*** Begin section ***
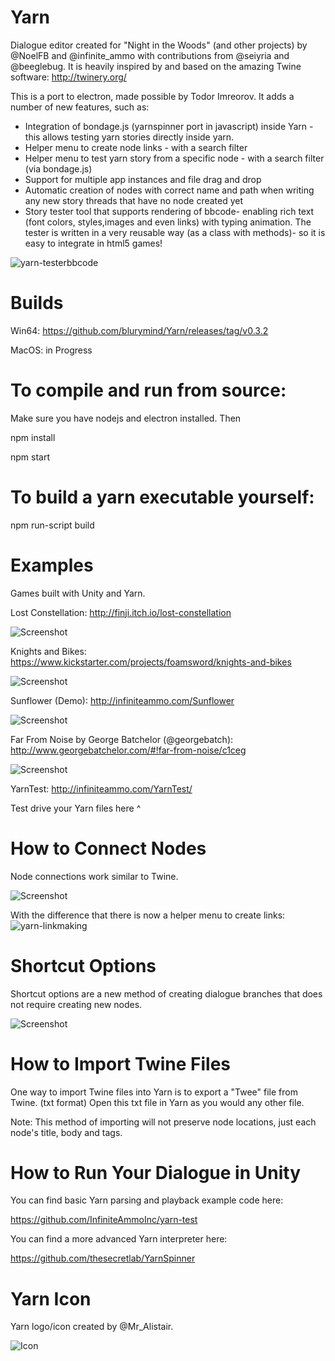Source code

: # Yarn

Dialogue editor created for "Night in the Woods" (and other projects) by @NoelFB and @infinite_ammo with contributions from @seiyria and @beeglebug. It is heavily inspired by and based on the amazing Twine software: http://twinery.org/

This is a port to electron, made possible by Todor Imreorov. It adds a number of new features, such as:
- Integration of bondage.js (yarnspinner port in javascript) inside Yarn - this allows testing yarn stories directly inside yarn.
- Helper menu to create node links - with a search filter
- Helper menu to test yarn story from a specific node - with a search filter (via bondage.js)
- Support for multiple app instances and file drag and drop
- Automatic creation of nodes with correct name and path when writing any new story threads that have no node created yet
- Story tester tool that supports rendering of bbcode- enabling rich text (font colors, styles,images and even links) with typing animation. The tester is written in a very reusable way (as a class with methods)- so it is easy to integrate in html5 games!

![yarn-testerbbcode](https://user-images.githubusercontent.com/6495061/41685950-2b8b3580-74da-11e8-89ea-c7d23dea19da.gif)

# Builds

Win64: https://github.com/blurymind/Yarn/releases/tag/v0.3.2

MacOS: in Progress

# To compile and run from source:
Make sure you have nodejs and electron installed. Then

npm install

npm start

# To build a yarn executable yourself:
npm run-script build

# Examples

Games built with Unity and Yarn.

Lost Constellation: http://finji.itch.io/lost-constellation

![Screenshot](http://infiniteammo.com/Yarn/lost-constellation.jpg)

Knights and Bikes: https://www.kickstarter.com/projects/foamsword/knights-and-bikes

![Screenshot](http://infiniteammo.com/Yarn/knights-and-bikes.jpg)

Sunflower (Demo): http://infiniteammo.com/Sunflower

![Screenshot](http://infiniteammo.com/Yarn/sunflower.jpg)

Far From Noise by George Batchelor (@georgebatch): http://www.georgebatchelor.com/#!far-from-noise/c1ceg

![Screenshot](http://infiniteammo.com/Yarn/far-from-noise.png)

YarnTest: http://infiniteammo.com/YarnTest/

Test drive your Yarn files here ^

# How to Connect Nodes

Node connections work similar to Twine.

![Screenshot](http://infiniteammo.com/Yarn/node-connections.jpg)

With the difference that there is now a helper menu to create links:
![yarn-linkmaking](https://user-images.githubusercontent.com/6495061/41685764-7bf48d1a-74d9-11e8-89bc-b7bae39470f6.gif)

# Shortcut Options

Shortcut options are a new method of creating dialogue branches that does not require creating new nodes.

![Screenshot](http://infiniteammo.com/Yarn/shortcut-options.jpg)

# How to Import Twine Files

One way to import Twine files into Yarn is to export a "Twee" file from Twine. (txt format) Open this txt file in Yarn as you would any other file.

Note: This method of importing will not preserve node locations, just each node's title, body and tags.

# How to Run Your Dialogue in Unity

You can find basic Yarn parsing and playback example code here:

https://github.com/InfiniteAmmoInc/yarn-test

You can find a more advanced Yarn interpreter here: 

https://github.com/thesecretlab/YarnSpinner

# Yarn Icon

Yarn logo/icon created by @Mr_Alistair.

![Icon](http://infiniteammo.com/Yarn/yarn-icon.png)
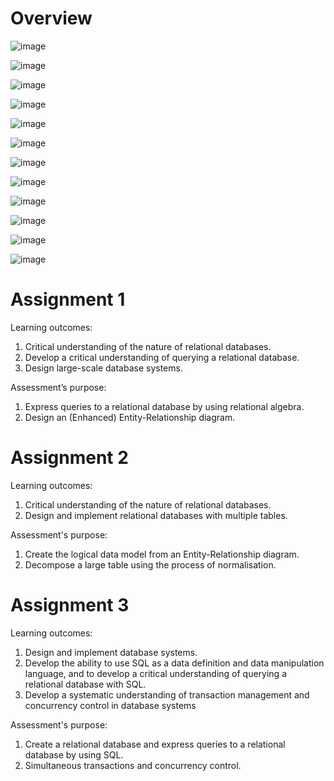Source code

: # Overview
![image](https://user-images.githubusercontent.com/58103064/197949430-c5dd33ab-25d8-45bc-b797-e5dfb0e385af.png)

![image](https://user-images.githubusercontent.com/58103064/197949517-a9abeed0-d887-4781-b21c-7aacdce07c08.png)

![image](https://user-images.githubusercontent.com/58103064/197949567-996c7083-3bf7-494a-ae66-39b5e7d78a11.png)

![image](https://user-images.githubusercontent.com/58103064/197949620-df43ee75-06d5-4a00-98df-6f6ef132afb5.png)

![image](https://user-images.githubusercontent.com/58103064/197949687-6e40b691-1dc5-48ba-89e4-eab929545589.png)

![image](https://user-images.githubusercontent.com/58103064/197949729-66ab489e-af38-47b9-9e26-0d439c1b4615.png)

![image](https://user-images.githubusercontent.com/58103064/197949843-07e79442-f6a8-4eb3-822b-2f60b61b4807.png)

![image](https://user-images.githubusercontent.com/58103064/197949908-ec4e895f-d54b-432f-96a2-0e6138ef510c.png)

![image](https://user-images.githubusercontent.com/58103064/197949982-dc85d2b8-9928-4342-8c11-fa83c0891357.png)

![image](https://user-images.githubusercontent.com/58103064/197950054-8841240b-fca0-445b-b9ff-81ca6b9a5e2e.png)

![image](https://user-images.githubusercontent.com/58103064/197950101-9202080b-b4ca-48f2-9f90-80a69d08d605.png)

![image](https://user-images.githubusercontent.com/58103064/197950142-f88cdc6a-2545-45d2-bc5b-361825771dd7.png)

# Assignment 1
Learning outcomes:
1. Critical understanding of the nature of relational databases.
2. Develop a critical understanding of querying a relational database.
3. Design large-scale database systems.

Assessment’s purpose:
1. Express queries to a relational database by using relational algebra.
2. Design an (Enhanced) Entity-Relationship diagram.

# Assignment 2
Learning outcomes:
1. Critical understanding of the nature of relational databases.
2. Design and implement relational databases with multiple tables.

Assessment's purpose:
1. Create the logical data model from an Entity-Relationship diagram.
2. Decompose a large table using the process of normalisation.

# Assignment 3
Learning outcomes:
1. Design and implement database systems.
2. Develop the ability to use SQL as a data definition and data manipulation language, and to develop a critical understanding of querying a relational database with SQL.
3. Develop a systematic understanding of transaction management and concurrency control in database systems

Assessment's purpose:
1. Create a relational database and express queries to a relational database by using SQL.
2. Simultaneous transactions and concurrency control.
*** End section ***
Task: Copy all lines from the data that hold the word "understanding".

Exercise output:
1. Critical understanding of the nature of relational databases.
2. Develop a critical understanding of querying a relational database.
1. Critical understanding of the nature of relational databases.
2. Develop the ability to use SQL as a data definition and data manipulation language, and to develop a critical understanding of querying a relational database with SQL.
3. Develop a systematic understanding of transaction management and concurrency control in database systems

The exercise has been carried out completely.